Disclaimers first – This may not be an authentic Italian meal considering it is purely vegetarian except for an egg in the Eggplant Parmigiana. This would be the meal you would have in popular Italian restaurants in India. My limited research tells me the meal usually consists of –

Soup

Antipasti / Starters

Primo / First course – Usually a risotto or pasta

Secondo / Second course – Usually some meat or fish

Dolce / Dessert

I have made –

Mushroom Soup

Bruschetta – A simple and lip smacking starter that goes well with the soup

Pasta in Arrabiata Sauce for the First Course

Eggplant Parmigiana – A tasty baked eggplant dish topped generously with cheese

Mushroom and Capsicum Pizza with lots of Mozzarella cheese – I used a healthy pizza crust recipe with oats and wheat flour which results in a guilt free indulgence.

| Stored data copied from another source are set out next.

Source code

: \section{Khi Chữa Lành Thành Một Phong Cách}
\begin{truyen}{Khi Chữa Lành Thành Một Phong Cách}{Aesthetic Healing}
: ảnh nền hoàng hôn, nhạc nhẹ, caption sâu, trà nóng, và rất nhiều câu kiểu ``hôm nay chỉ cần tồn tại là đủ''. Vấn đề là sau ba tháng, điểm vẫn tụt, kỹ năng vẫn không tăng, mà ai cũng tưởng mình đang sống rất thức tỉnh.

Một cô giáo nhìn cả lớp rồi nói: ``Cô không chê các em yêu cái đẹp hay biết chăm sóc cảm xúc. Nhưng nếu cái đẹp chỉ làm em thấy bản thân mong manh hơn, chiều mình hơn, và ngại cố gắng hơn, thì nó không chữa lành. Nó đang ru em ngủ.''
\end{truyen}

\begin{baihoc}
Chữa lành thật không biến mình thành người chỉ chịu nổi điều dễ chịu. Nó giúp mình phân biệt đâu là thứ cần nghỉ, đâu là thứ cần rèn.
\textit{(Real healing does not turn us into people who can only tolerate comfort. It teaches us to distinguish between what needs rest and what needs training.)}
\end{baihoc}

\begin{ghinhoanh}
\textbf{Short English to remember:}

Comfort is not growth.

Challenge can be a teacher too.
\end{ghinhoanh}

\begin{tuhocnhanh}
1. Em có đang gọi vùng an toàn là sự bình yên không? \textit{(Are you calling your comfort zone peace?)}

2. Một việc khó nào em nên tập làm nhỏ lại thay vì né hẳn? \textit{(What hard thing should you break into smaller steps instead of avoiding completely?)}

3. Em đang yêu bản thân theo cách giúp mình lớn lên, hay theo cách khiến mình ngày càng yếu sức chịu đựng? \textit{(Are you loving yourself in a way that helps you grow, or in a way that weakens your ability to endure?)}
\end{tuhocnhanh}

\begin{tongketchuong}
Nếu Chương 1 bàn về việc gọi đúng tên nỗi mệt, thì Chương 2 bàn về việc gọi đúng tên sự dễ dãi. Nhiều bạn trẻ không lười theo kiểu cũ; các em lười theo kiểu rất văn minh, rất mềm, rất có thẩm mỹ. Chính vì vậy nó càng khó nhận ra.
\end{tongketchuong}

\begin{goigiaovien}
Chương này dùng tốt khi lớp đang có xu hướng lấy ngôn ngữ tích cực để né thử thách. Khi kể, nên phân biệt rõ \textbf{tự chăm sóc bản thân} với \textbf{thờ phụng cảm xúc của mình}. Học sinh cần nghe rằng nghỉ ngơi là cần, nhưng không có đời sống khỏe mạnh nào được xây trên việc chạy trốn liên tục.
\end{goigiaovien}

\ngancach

Vanilla Panna Cotta – An easy and quick dessert to round up the meal

The usual Italian meal also includes a cheese platter and seasonal fruits. I have omitted them and replaced that with a Pizza in typical Indian style because all we know about the Italian cuisine is pizza, pizza and some more pizza.

I have detailed the recipe for Bruschetta here which is a perfect answer to an easy and tempting starter and can be made quickly if you have unexpected guests.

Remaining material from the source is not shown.